A picture frame on the wall of my hallway displays a 1927 newspaper article with a photograph of a firm-looking white haired woman. The headline says, “One of Victoria’s pioneers passes.” She was my mother’s grandmother.

A picture frame on the wall of my hallway displays a 1927 newspaper article with a photograph of a firm-looking white haired woman. The headline says, “One of Victoria’s pioneers passes.”

She was my mother’s grandmother. She came to Victoria as a girl of 10. She and her parents left the Orkney Islands to embark at Gravesend, on the Norman Morison’s second voyage in 1851. Her father had been hired by the Hudson’s Bay Co. as a carpenter. Five months later, they landed in Esquimalt’s harbour, and they were a family of four, as a sister for Dina had been born onboard.

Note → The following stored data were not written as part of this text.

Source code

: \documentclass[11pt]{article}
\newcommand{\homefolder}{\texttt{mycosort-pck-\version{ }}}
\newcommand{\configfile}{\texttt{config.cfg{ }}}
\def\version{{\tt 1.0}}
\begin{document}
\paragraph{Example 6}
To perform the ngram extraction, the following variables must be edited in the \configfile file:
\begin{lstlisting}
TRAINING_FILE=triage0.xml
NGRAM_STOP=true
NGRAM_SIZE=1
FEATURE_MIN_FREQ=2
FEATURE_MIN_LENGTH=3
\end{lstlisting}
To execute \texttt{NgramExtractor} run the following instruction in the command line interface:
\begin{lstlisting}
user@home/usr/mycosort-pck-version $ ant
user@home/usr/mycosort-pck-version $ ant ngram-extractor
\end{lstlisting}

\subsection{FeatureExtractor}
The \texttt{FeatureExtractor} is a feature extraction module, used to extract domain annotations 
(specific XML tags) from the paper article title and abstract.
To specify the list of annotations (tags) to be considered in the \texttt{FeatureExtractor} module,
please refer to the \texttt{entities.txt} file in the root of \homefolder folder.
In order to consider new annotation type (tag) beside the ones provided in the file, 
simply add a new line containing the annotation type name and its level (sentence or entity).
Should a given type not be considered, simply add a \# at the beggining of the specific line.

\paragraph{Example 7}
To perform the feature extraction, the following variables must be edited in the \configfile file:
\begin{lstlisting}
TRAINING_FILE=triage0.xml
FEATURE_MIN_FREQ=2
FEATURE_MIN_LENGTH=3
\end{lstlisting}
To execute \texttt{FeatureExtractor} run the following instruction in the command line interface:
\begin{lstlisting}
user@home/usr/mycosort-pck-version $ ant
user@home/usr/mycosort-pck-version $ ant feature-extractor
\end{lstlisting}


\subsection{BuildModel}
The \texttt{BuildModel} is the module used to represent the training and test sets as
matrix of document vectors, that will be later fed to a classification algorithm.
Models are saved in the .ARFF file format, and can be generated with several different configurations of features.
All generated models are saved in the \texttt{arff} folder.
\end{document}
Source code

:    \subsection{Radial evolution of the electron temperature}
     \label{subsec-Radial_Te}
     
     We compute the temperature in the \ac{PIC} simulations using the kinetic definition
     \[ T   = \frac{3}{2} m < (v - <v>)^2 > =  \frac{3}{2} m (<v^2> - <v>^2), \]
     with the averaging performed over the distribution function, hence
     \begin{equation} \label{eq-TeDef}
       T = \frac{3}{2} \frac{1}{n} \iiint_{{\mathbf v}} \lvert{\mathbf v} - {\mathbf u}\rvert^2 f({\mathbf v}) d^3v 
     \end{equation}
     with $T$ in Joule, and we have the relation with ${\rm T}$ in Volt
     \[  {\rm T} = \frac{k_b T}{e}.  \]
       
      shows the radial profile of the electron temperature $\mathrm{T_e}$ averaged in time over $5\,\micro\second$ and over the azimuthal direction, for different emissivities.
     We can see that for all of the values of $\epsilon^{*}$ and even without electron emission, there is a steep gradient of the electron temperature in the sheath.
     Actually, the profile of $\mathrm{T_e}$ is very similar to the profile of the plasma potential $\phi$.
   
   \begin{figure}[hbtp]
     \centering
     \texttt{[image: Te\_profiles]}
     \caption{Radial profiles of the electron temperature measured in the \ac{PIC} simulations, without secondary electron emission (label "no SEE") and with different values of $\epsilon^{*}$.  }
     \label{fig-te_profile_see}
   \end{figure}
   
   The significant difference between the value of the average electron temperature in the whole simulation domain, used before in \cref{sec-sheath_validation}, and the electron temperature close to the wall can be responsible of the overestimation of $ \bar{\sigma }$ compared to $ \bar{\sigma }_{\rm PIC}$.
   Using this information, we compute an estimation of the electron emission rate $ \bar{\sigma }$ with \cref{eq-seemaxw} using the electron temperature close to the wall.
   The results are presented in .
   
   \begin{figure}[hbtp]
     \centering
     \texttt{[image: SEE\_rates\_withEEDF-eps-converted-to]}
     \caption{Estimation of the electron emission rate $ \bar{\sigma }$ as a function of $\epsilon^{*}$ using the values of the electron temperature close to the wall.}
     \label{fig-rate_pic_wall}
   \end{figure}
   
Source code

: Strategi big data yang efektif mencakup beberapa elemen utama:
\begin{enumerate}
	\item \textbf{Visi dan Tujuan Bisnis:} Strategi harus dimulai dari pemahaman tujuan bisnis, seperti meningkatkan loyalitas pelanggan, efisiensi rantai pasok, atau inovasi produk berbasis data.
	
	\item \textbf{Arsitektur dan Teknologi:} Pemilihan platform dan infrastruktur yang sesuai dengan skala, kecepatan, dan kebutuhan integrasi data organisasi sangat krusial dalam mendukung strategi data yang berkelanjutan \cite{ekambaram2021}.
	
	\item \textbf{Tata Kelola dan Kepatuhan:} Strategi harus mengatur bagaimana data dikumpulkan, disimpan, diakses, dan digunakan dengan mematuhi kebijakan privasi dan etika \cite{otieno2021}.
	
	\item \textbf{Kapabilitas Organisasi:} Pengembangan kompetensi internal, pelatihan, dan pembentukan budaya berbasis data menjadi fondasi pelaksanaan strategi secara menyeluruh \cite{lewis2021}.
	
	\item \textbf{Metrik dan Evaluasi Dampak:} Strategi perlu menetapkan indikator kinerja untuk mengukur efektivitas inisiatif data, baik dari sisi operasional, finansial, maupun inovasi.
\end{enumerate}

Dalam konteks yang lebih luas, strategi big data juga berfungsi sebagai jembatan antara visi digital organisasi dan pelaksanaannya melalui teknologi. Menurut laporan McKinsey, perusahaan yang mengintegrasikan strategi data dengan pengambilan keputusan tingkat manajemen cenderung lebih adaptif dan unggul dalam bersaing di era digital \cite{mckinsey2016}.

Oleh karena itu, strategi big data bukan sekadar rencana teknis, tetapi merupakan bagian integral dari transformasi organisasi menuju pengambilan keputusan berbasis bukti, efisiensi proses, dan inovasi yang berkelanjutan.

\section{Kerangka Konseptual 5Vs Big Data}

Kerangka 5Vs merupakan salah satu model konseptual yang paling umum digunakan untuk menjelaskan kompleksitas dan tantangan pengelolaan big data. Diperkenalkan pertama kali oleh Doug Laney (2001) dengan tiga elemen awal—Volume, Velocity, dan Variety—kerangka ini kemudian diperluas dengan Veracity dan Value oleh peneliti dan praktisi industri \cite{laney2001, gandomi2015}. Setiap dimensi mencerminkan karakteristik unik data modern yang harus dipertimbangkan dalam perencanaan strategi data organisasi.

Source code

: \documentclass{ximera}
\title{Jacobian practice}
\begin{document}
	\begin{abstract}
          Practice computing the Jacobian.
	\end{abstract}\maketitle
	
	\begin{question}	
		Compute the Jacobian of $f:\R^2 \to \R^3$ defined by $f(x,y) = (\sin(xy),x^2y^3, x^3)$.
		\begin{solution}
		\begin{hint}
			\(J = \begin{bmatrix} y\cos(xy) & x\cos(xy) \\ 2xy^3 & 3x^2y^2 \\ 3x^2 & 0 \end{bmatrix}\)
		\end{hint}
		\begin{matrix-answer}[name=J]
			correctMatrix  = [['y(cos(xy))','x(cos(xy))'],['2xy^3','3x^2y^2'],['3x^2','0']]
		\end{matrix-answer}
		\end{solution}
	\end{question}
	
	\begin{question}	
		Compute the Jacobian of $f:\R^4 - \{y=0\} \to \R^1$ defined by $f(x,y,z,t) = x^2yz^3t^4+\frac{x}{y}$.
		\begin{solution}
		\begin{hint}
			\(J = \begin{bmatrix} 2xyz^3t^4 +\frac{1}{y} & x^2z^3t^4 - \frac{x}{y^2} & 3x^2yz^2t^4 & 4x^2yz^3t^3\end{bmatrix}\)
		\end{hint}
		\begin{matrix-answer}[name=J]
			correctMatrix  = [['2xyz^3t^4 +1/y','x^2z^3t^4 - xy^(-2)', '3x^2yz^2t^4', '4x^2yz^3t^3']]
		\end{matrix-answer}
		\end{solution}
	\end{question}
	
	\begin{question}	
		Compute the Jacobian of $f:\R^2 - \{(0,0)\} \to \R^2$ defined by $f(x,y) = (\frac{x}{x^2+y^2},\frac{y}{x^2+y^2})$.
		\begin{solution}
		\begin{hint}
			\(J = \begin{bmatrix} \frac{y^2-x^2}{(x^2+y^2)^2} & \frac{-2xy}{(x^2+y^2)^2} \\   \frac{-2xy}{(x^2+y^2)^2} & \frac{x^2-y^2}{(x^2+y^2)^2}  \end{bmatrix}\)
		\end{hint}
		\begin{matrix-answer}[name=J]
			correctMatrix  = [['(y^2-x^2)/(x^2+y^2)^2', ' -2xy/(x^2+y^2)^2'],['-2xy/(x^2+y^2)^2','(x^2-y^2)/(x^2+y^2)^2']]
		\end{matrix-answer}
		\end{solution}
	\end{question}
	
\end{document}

The article says the family lived in the fort for some time and then her father built a log cabin in the area now the site of St. Ann’s Academy.

She married James Johnston at the age of 17 and the couple had eight children. She lost her son, William, and her step-grandson, James Lines, in the First World War.

My mother told me stories about her grandmother. She died at 85, when my mother was 14. Mum remembered a granny who insisted she have oatmeal for every breakfast (not my mother’s favourite).

The newspaper report was much more laudatory. “(She) was a woman of unusual charm, and her vividly told reminiscences of the earliest days of Victoria never failed to delight her listeners.”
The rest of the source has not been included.